InvisibleHand’s flagship customer is Telehouse America, partly owned by Japan’s KDD, which operates a handful of collocation and neutral peering facilities around the country. Telehouse is using the technology to make its peering more liquid: customers with services or content to deliver can buy bandwidth as they need it, on a Merkato-based spot market. Meanwhile, InvisibleHand has set up StreamingHand, a service that supplies bandwidth, priced by Merkato, to some 65 streaming content providers. For these companies, bandwidth accounts for as much as 90% of their cost-of-goods-sold. StreamingHand is expected to reach cash flow break-even this quarter.

Hoppity, hop, hop
InvisibleHand’s business model is licensing-based but suitably flexible. It offers to collect transaction-based fees or charge for each participant in a Merkato-based market. In short, as customers gain value from the software, so does the startup.     

The company’s technology stems from research originally undertaken at Bell Labs and Columbia University. Much of the thinking has gone into basic market mechanisms, including something called the progressive second price auction algorithm. It is described as allocating “variable-size shares of a resource among multiple users” in a way that maximizes total user value. Equally important is that Merkato is designed to handle any network topology or business model a customer wishes to pursue. For instance, the company has described in one of its whitepapers a hop-by-hop model, I which buyers would “construct their own paths or virtual networks by buying form a large number of [Merkato-based] micro-markets, one for each link in a network.”

Alas, poor network
As might be expected, this work is part of a larger research trend into online markets, auctions, and even methods for getting competing agents to cooperate to mutual benefit. Evidently, markets are widely envisioned as a good way of allocating and pricing all sorts of electronic services that show much the same fluidity as IP bandwidth: content delivery, server-grid-based computation, and network storage, for example. We can imagine a future, too, where wireless networks might sell radio bandwidth to mobile virtual network operators (MVNOs) and others on spot markets, especially as wireless data services come online.    

A quick delve into Google reveals that research into market-based bandwidth allocation is underway at numerous companies, IBM, Sun Microsystems, Fujitsu, and British Telecom (BT) among them. Because of its shared, decentralized nature, IP bandwidth and services present some fascinating technical challenges related to pricing and allocation. Always lurking is the so-called tragedy-of-the-commons: If one too many self-interested users hog a shared resource, he can bring it down to the point where it’s no longer available to himself or anyone else.

Traffic jam
Hewlett-Packard, BT and Norwegian PTT Telenor, along with several Europeans universities, have been working on something called the market-managed multi-service (M3I) Internet project.
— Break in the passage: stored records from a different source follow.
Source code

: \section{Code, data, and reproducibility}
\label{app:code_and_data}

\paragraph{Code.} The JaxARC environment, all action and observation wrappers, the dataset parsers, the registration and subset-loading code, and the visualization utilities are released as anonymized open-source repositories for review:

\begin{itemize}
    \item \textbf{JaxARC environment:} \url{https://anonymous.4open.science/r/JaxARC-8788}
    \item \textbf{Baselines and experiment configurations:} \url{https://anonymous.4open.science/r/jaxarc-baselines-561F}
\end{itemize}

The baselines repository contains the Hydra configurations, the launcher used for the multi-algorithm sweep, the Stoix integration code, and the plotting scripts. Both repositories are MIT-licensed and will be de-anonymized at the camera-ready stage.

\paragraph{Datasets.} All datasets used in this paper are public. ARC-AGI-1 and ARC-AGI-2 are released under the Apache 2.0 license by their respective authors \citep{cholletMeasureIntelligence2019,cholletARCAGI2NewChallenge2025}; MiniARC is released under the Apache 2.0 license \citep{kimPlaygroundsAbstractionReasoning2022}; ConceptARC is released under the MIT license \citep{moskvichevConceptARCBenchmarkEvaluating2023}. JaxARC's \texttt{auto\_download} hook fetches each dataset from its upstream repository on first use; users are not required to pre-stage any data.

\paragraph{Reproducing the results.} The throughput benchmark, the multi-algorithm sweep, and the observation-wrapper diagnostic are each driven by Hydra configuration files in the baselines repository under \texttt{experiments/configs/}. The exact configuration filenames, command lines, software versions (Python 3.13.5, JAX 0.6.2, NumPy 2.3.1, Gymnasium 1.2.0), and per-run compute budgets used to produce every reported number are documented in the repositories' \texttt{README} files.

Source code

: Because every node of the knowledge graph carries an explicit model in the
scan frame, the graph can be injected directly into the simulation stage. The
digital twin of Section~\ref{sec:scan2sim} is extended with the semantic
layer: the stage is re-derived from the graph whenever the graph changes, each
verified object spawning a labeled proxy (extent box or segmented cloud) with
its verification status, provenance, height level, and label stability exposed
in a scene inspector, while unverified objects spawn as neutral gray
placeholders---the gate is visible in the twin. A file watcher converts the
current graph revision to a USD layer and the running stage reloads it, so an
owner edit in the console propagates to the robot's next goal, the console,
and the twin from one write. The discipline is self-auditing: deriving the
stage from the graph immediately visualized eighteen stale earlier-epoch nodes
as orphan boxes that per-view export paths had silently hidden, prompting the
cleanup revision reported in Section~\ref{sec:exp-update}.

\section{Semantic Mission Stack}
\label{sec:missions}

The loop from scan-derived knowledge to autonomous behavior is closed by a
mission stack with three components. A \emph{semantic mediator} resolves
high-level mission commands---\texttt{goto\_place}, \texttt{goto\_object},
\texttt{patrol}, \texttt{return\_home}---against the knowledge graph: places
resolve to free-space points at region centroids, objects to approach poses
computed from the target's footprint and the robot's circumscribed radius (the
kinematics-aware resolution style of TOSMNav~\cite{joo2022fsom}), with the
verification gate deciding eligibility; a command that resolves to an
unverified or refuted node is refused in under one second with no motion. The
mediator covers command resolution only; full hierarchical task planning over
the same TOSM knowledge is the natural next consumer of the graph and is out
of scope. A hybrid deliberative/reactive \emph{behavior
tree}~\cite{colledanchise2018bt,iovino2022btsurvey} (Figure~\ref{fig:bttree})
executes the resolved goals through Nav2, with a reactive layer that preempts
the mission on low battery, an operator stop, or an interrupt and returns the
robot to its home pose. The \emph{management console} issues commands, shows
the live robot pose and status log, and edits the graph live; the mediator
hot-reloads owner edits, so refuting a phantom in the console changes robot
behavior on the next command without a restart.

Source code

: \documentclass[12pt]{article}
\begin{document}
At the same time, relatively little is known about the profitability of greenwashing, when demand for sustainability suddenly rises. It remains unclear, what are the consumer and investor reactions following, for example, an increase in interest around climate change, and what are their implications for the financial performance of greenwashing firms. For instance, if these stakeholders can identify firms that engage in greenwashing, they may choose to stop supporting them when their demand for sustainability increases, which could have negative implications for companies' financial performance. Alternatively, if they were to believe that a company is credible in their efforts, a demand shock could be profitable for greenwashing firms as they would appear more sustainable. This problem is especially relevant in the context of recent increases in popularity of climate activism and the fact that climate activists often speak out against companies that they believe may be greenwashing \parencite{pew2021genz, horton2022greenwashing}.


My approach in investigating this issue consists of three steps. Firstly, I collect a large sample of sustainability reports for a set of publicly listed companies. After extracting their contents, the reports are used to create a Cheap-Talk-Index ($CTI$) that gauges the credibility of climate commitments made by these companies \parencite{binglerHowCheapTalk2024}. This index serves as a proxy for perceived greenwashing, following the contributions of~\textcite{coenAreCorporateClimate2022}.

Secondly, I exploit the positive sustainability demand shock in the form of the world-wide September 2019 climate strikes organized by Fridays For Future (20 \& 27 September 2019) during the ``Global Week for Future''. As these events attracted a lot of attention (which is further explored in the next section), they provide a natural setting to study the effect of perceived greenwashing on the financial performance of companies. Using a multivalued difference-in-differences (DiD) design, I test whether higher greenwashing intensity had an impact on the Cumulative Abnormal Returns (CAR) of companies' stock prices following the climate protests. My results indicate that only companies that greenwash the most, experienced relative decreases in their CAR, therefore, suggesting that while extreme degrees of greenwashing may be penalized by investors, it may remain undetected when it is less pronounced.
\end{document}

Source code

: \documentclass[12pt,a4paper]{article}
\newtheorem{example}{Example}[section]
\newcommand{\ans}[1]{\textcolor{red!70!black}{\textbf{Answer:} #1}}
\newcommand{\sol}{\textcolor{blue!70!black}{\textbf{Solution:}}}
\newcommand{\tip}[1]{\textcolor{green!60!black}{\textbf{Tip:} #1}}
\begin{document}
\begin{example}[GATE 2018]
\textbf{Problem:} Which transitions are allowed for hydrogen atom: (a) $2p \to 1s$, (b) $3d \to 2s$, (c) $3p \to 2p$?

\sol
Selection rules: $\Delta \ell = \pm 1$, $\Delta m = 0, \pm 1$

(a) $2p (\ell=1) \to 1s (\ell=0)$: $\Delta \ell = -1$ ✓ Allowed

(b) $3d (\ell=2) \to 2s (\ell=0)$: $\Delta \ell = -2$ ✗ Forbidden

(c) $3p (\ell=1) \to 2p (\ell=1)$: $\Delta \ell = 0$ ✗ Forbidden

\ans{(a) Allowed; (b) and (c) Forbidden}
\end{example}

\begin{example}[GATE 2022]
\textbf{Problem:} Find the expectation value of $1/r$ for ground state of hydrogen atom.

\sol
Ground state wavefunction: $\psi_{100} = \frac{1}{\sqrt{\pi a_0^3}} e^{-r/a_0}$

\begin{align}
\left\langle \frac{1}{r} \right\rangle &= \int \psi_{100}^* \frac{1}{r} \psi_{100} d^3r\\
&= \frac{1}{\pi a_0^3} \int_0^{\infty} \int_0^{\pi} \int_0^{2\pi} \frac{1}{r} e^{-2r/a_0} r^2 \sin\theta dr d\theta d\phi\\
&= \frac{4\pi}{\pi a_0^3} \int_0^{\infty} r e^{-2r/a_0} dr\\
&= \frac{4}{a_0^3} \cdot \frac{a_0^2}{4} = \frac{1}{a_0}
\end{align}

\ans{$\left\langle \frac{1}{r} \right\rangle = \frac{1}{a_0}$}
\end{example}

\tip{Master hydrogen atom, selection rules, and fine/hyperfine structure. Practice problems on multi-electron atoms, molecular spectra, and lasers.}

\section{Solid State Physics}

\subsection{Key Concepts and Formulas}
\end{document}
Its premise, to quote the group’s website, is “that a simple packet network may be able to support an arbitrarily differentiated set of services by conveying information on congestion from the network to intelligent end-nodes, which themselves determine what should be their demands o the packet network. There would then be no need for large buffers or priority queues within the network, or connection acceptance control at the border of the network.”  A key technology t make such a scheme work is a proposed addition to TCP called explicit congestion notification (ECN), which helps feed information about congestion back to the origination point of a transmission. There, decisions can be made about alternate routing.     

If there’s anything that worries us about InvisibleHand’s business it’s that we’re not entirely sure the marketplace is ready for such a sophisticated product. It may turn out that many ISPs and other service providers customers are happy to go along with today’s way of doing business, paying a little extra, perhaps, but having a fairly straightforward set of purchasing decisions to make InvisibleHand will therefore have to do its best to educate the market. No doubt, showing them hard dollar savings will be the best way to convince service providers that, as Karl Marx stated after pondering Adam Smith’s handiwork, there’s nothing to lose but a few chains.